Why Bond ETFs Surged Despite Fed Rate Hike

June 15, 2017

Who would have thought that on the day the Federal Reserve hiked its benchmark federal funds rate for the third time in six months, interest rates across the curve would plunge? But that's exactly what happened on Wednesday, confounding many analysts who predicted higher long-term rates.

The Fed made its widely expected move, raising its overnight borrowing rate by 25 basis points to a range of 1 to 1.25%, keying off data that showed the U.S. economy at full employment and growing steadily. The central bank's upgraded "dot plot," which maps where central bank officials see rates headed in the future, suggests that another rate hike could be coming later this year.

But at least for now, the bond market doesn't care.
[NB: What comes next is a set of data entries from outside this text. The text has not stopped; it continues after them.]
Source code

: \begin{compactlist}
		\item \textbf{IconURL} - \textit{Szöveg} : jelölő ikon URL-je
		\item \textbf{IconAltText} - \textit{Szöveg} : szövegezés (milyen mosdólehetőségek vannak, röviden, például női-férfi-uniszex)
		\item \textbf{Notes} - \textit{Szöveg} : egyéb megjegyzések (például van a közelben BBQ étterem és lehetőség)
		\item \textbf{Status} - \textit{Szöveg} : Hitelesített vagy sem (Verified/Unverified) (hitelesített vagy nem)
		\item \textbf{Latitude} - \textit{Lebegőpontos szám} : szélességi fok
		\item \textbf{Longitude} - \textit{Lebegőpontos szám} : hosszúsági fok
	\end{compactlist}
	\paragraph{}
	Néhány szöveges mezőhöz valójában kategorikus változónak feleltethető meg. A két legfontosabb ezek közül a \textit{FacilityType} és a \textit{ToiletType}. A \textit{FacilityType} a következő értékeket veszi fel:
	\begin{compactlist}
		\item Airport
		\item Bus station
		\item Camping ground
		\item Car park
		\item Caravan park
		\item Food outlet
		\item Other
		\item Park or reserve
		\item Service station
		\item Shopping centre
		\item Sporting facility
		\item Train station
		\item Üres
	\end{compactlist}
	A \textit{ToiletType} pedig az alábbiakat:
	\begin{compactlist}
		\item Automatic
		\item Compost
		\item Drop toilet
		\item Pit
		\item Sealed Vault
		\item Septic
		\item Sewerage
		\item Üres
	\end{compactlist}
The 10-year U.S. Treasury yield dropped by 8 basis points to 2.13% after briefly touching 2.1% earlier on Wednesday, its lowest level of 2017 (bond prices and yields move inversely).

 

U.S. 10-Year Treasury Bond Yield

 

In turn, many bond ETFs, such as the $46 billion iShares Core U.S. Aggregate Bond ETF (AGG), hit their highest levels of the year. AGG is now up 2.8%, while the iShares iBoxx $ Investment Grade Corporate Bond ETF (LQD) is up 4.6%; and the iShares 20+ Year Treasury Bond ETF (TLT) is up 7.1%.

Those numbers are particularly impressive considering this was supposed to be a bad year for bonds based on the consensus expectation at the start of 2017.